(DATA FOR THIS EXERCISE)

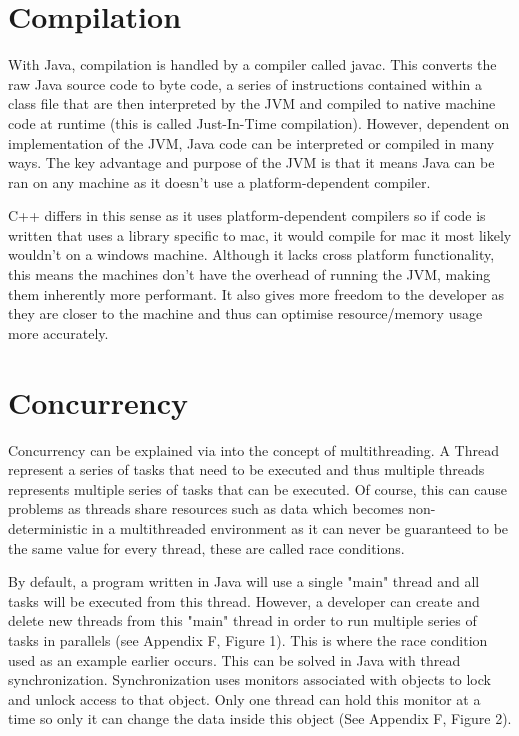 \documentclass[]{report}
\begin{document}
\section{Compilation}
With Java, compilation is handled by a compiler called javac. This converts the raw Java source code to byte code, a series of instructions contained within a class file that are then interpreted by the JVM and compiled to native machine code at runtime (this is called Just-In-Time compilation). However, dependent on implementation of the JVM, Java code can be interpreted or compiled in many ways. The key advantage and purpose of the JVM is that it means Java can be ran on any machine as it doesn't use a platform-dependent compiler.

C++ differs in this sense as it uses platform-dependent compilers so if code is written that uses a library specific to mac, it would compile for mac it most likely wouldn't on a windows machine. Although it lacks cross platform functionality, this means the machines don't have the overhead of running the JVM, making them inherently more performant. It also gives more freedom to the developer as they are closer to the machine	and thus can optimise resource/memory usage more accurately.

\section{Concurrency}
Concurrency can be explained via into the concept of multithreading. A Thread represent a series of tasks that need to be executed and thus multiple threads represents multiple series of tasks that can be executed.  Of course, this can cause problems as threads share resources such as data which becomes non-deterministic in a multithreaded environment as it can never be guaranteed to be the same value for every thread, these are called race conditions.

By default, a program written in Java will use a single "main" thread and all tasks will be executed from this thread. However, a developer can create and delete new threads from this "main" thread in order to run multiple series of tasks in parallels (see Appendix F, Figure 1). This is where the race condition used as an example earlier occurs. This can be solved in Java with thread synchronization. Synchronization uses monitors associated with objects to lock and unlock access to that object. Only one thread can hold this monitor at a time so only it can change the data inside this object (See Appendix F, Figure 2).
\end{document}

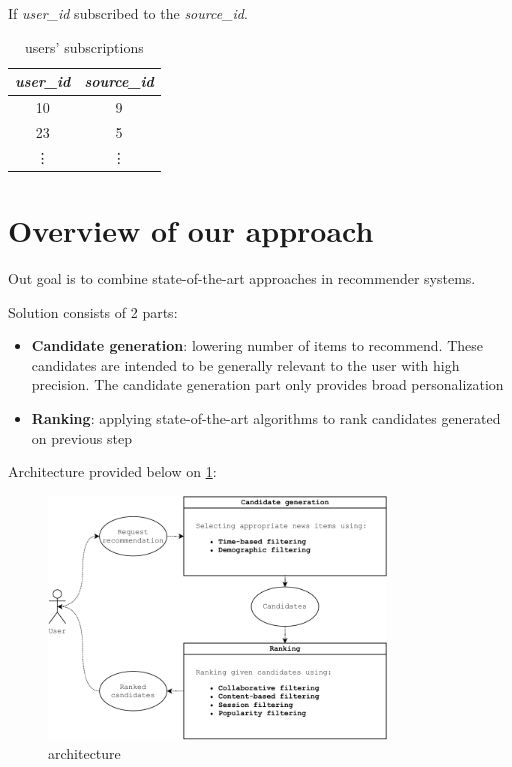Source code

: \documentclass{article}
\begin{document}
    If \emph{user\_id} subscribed to the \emph{source\_id}.

    \begin{table}[h]
        \centering
        \begin{tabular}{cc}
            \toprule

            \emph{user\_id} & \emph{source\_id} \\\midrule

            10 & 9  \\
            23 & 5  \\
            \vdots & \vdots  \\\bottomrule

        \end{tabular}

        \caption{users' subscriptions}
        \label{tab:subscriptions}
    \end{table}




    \newpage
    \section{Overview of our approach}
    \label{sec:overview}

    Out goal is to combine state-of-the-art approaches in recommender systems.

    Solution consists of 2 parts:

    \begin{itemize}
        \item \textbf{Candidate generation}: lowering number of items to recommend. These candidates are intended to be generally relevant to the user with high precision. The candidate generation part only provides broad personalization
        \item \textbf{Ranking}: applying state-of-the-art algorithms to rank candidates generated on previous step
    \end{itemize}

    Architecture provided below on \cref{fig:architecture}:

    \begin{figure}[h]
        \centering
        \includegraphics[width=0.8\textwidth]{./images/architechture.pdf}
        \caption{architecture}
        \label{fig:architecture}
    \end{figure}
\end{document}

(End DATA FOR THIS EXERCISE)

PROBLEM :: Each line of the entries where the string "section" occurs should be shown.

COMPLETED TASK ::
\section{Compilation}
\section{Concurrency}
    \section{Overview of our approach}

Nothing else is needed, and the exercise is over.